The trick that made open-weight text-to-image practical was latent diffusion (Rombach et al., CVPR 2022). Train a VAE that maps a 3x512x512 image to a 4x64x64 latent tensor and back, then do the diffusion in that latent space. Compute drops by (3*512*512)/(4*64*64) = 48x. Sampling drops from tens of seconds to under two seconds on the same GPU.

Almost every modern image-generation model — SDXL, SD3, FLUX, HunyuanDiT, Wan-Video — is a latent diffusion model with variations on the autoencoder, the denoiser (U-Net or DiT), and the text conditioning. Learn Stable Diffusion and you have learnt the template.

The Concept

The pipeline

mermaid
flowchart LR
    TXT["Text prompt"] --> TE["Text encoder<br/>(CLIP-L or T5)"]
    TE --> CT["Text<br/>embedding"]

    NOISE["Noise<br/>4x64x64"] --> UNET["UNet<br/>(denoiser with<br/>cross-attention<br/>to text)"]
    CT --> UNET

    UNET --> SCHED["Scheduler<br/>(DPM-Solver++,<br/>Euler)"]
    SCHED --> LATENT["Clean latent<br/>4x64x64"]
    LATENT --> VAE["VAE decoder"]
    VAE --> IMG["512x512<br/>RGB image"]

    style TE fill:#dbeafe,stroke:#2563eb
    style UNET fill:#fef3c7,stroke:#d97706
    style SCHED fill:#fecaca,stroke:#dc2626
    style IMG fill:#dcfce7,stroke:#16a34a
  • VAE — frozen autoencoder. Encoder turns image into latents (used for img2img and training). Decoder turns latents back into an image.
  • Text encoder — CLIP text encoder (SD 1.x/2.x), CLIP-L + CLIP-G (SDXL), or T5-XXL (SD3/FLUX). Produces a sequence of token embeddings.
  • U-Net — the denoiser. Has cross-attention layers that attend from latents to the text embedding at every resolution level.
  • Scheduler — the sampling algorithm (DDIM, Euler, DPM-Solver++). Picks sigmas, blends predicted noise back into the latent.
  • Safety checker — optional NSFW / illegal-content filter on the output image.

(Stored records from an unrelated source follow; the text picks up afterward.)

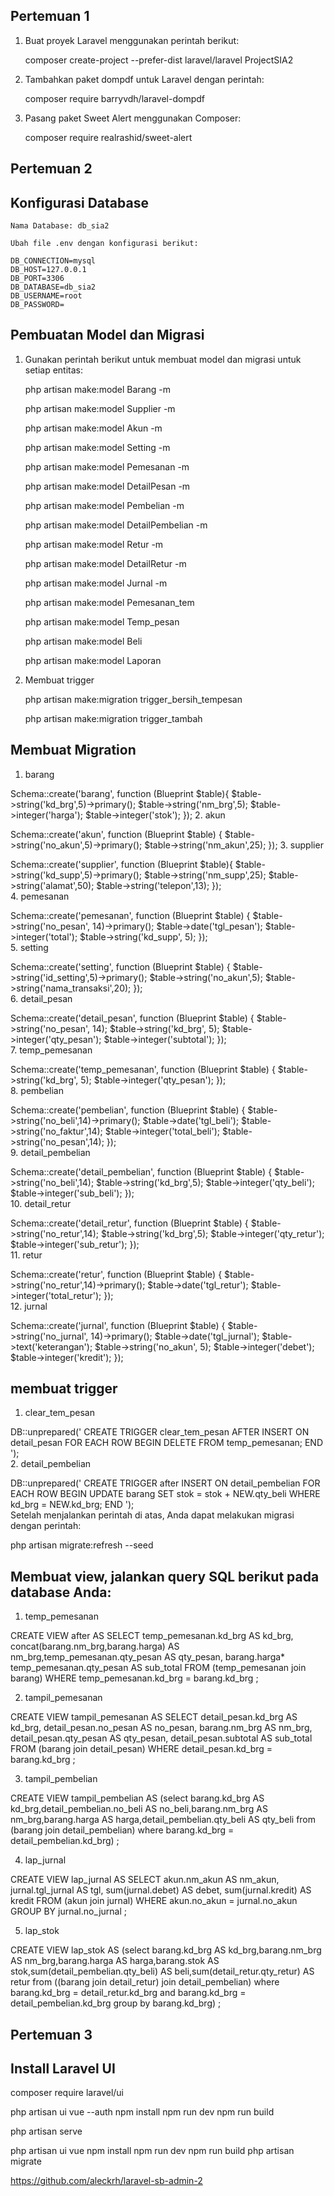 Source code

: ## Pertemuan 1
1. Buat proyek Laravel menggunakan perintah berikut:

    composer create-project --prefer-dist laravel/laravel ProjectSIA2

2. Tambahkan paket dompdf untuk Laravel dengan perintah:

    composer require barryvdh/laravel-dompdf

3. Pasang paket Sweet Alert menggunakan Composer:

    composer require realrashid/sweet-alert

## Pertemuan 2

## Konfigurasi Database
    Nama Database: db_sia2

    Ubah file .env dengan konfigurasi berikut:

    DB_CONNECTION=mysql
    DB_HOST=127.0.0.1
    DB_PORT=3306
    DB_DATABASE=db_sia2
    DB_USERNAME=root
    DB_PASSWORD=

## Pembuatan Model dan Migrasi
1. Gunakan perintah berikut untuk membuat model dan migrasi untuk setiap entitas:

     php artisan make:model Barang -m
   
     php artisan make:model Supplier -m
   
     php artisan make:model Akun -m
   
     php artisan make:model Setting -m
   
     php artisan make:model Pemesanan -m
   
     php artisan make:model DetailPesan -m
   
     php artisan make:model Pembelian -m
   
     php artisan make:model DetailPembelian -m
   
     php artisan make:model Retur -m
   
     php artisan make:model DetailRetur -m
   
     php artisan make:model Jurnal -m
   
     php artisan make:model Pemesanan_tem
   
     php artisan make:model Temp_pesan
   
     php artisan make:model Beli
   
     php artisan make:model Laporan

3. Membuat trigger

     php artisan make:migration trigger_bersih_tempesan
   
     php artisan make:migration trigger_tambah

## Membuat Migration
1. barang

 Schema::create('barang', function (Blueprint $table){
     $table->string('kd_brg',5)->primary();
     $table->string('nm_brg',5);
     $table->integer('harga');
     $table->integer('stok');
 }); 
2. akun

 Schema::create('akun', function (Blueprint $table) {
     $table->string('no_akun',5)->primary();
     $table->string('nm_akun',25);
 });
3. supplier

 Schema::create('supplier', function (Blueprint $table){
     $table->string('kd_supp',5)->primary();
     $table->string('nm_supp',25);
     $table->string('alamat',50);
     $table->string('telepon',13);
 });  
4. pemesanan

 Schema::create('pemesanan', function (Blueprint $table) {
     $table->string('no_pesan', 14)->primary();
     $table->date('tgl_pesan');
     $table->integer('total');
     $table->string('kd_supp', 5);
 });    
5. setting

 Schema::create('setting', function (Blueprint $table) {
     $table->string('id_setting',5)->primary();
     $table->string('no_akun',5);
     $table->string('nama_transaksi',20);
 });    
6. detail_pesan

 Schema::create('detail_pesan', function (Blueprint $table) {
     $table->string('no_pesan', 14);
     $table->string('kd_brg', 5);
     $table->integer('qty_pesan');
     $table->integer('subtotal');
 });    
7. temp_pemesanan

  Schema::create('temp_pemesanan', function (Blueprint $table) {
     $table->string('kd_brg', 5);
     $table->integer('qty_pesan');
 });   
8. pembelian

 Schema::create('pembelian', function (Blueprint $table) {
     $table->string('no_beli',14)->primary();
     $table->date('tgl_beli');
     $table->string('no_faktur',14);
     $table->integer('total_beli');
     $table->string('no_pesan',14);
 });    
9. detail_pembelian

 Schema::create('detail_pembelian', function (Blueprint $table) {
     $table->string('no_beli',14);
     $table->string('kd_brg',5);
     $table->integer('qty_beli');
     $table->integer('sub_beli');
 });   
10. detail_retur

 Schema::create('detail_retur', function (Blueprint $table) {
    $table->string('no_retur',14);
    $table->string('kd_brg',5);
    $table->integer('qty_retur');
    $table->integer('sub_retur');
});   
11. retur

 Schema::create('retur', function (Blueprint $table) {
    $table->string('no_retur',14)->primary();
    $table->date('tgl_retur');
    $table->integer('total_retur');
});   
12. jurnal

 Schema::create('jurnal', function (Blueprint $table) {
    $table->string('no_jurnal', 14)->primary();
    $table->date('tgl_jurnal');
    $table->text('keterangan');
    $table->string('no_akun', 5);
    $table->integer('debet');
    $table->integer('kredit');
});  

## membuat trigger
1. clear_tem_pesan

  DB::unprepared('
 CREATE TRIGGER clear_tem_pesan AFTER INSERT ON detail_pesan
 FOR EACH ROW 
 BEGIN
     DELETE FROM temp_pemesanan;
 END
 ');   
2. detail_pembelian

 DB::unprepared('
     CREATE TRIGGER after  INSERT ON detail_pembelian
     FOR EACH ROW BEGIN
         UPDATE barang
             SET stok = stok + NEW.qty_beli
         WHERE
             kd_brg = NEW.kd_brg;
     END
 ');    
Setelah menjalankan perintah di atas, Anda dapat melakukan migrasi dengan perintah:

php artisan migrate:refresh --seed

## Membuat view, jalankan query SQL berikut pada database Anda:
1. temp_pemesanan

CREATE VIEW after AS SELECT temp_pemesanan.kd_brg AS kd_brg, concat(barang.nm_brg,barang.harga) AS nm_brg,temp_pemesanan.qty_pesan AS qty_pesan, barang.harga* temp_pemesanan.qty_pesan AS sub_total FROM (temp_pemesanan join barang) WHERE temp_pemesanan.kd_brg = barang.kd_brg ;

2. tampil_pemesanan

CREATE VIEW tampil_pemesanan AS SELECT detail_pesan.kd_brg AS kd_brg, detail_pesan.no_pesan AS no_pesan, barang.nm_brg AS nm_brg, detail_pesan.qty_pesan AS qty_pesan, detail_pesan.subtotal AS sub_total FROM (barang join detail_pesan) WHERE detail_pesan.kd_brg = barang.kd_brg ;

3. tampil_pembelian

CREATE VIEW tampil_pembelian AS (select barang.kd_brg AS kd_brg,detail_pembelian.no_beli AS no_beli,barang.nm_brg AS nm_brg,barang.harga AS harga,detail_pembelian.qty_beli AS qty_beli from (barang join detail_pembelian) where barang.kd_brg = detail_pembelian.kd_brg) ;

4. lap_jurnal

CREATE VIEW lap_jurnal AS SELECT akun.nm_akun AS nm_akun, jurnal.tgl_jurnal AS tgl, sum(jurnal.debet) AS debet, sum(jurnal.kredit) AS kredit FROM (akun join jurnal) WHERE akun.no_akun = jurnal.no_akun GROUP BY jurnal.no_jurnal ;

5. lap_stok

CREATE VIEW lap_stok AS (select barang.kd_brg AS kd_brg,barang.nm_brg AS nm_brg,barang.harga AS harga,barang.stok AS stok,sum(detail_pembelian.qty_beli) AS beli,sum(detail_retur.qty_retur) AS retur from ((barang join detail_retur) join detail_pembelian) where barang.kd_brg = detail_retur.kd_brg and barang.kd_brg = detail_pembelian.kd_brg group by barang.kd_brg) ;

## Pertemuan 3
## Install Laravel UI
composer require laravel/ui

php artisan ui vue --auth
npm install
npm run dev
npm run build

php artisan serve

php artisan ui vue
npm install
npm run dev
npm run build
php artisan migrate

https://github.com/aleckrh/laravel-sb-admin-2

Classifier-free guidance (CFG)

Plain text conditioning learns epsilon_theta(x_t, t, c) for every prompt c. CFG trains the same network with c dropped 10% of the time (replaced by an empty embedding), giving a single model that predicts both the conditional and the unconditional noise. At inference:

eps = eps_uncond + w * (eps_cond - eps_uncond)

w is the guidance scale. w=0 is unconditional, w=1 is plain conditional, w>1 pushes the output toward being "more conditioned on the prompt" at the cost of diversity. SD default is w=7.5.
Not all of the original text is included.